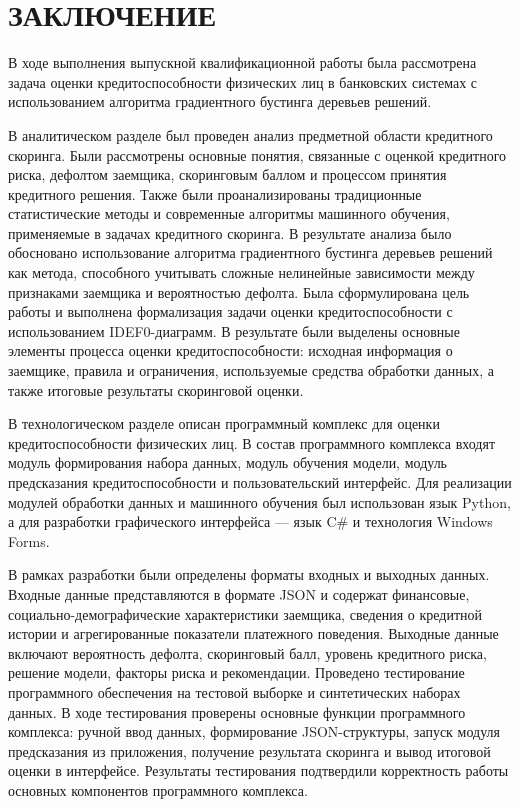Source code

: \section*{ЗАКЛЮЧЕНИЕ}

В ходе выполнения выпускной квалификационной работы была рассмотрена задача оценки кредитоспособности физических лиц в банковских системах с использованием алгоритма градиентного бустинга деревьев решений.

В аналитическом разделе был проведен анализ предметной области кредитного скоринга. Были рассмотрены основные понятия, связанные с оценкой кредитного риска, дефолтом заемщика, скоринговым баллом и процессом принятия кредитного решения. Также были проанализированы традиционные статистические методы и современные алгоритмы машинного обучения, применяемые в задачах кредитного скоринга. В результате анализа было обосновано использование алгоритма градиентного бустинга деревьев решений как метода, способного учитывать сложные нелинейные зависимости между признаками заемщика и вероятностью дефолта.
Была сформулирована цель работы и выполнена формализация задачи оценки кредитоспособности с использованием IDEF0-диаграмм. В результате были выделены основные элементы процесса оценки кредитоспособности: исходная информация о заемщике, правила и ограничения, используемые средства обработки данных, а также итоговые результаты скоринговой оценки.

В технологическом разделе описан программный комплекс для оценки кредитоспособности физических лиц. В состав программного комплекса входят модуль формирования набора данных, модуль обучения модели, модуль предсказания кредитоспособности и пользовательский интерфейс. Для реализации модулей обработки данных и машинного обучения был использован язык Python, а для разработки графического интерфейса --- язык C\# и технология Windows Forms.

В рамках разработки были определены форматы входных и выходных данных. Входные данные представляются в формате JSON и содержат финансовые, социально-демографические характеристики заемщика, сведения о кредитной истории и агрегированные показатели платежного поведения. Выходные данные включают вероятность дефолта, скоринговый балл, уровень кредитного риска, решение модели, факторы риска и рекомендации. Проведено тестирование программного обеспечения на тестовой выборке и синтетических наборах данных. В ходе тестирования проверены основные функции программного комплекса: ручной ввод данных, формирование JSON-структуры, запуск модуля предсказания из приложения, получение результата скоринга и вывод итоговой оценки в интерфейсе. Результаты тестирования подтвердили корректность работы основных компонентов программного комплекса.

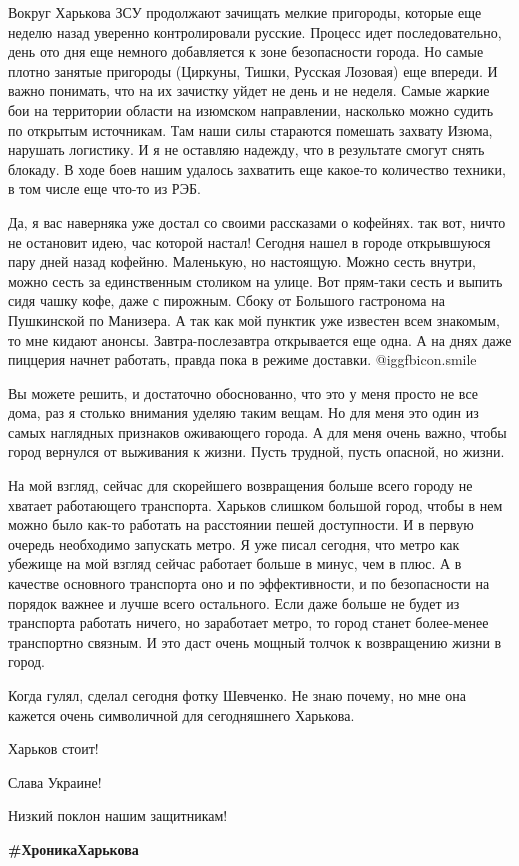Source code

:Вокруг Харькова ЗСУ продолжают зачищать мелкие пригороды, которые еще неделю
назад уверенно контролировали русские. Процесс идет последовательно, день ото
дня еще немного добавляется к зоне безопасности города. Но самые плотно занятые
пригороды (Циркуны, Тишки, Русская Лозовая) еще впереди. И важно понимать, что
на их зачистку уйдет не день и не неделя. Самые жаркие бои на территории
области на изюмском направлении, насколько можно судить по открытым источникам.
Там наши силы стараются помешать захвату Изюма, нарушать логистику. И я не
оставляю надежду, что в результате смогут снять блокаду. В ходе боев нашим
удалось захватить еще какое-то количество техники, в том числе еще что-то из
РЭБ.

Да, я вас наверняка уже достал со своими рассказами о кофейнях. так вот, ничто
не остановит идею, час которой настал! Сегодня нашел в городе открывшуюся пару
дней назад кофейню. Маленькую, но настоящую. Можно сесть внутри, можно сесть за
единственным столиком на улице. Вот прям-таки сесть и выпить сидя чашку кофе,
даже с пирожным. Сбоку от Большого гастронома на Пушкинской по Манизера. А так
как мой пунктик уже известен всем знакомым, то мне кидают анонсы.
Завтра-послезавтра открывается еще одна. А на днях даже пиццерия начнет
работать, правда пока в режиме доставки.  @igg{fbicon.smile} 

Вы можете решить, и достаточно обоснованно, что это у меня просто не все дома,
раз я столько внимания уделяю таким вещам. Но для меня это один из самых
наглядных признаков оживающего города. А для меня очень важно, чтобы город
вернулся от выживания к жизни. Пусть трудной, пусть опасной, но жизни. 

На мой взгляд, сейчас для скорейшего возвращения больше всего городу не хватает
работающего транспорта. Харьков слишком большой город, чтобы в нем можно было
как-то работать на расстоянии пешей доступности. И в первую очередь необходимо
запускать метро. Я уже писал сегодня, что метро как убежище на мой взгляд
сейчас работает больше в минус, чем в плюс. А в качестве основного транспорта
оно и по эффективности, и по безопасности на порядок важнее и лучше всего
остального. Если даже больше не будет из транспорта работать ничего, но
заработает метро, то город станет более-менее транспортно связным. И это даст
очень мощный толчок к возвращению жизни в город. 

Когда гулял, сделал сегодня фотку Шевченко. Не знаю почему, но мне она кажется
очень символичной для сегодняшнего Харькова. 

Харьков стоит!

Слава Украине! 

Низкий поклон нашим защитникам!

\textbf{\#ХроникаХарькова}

++++

■ **ABOUT THIS EXERCISE**: Please leave out the pictures as you reproduce the lines exactly, from the first line of the entries through the line containing "В ходе выполнения".

■ **ANSWER SECTION**:
Source code

: \section*{ЗАКЛЮЧЕНИЕ}

В ходе выполнения выпускной квалификационной работы была рассмотрена задача оценки кредитоспособности физических лиц в банковских системах с использованием алгоритма градиентного бустинга деревьев решений.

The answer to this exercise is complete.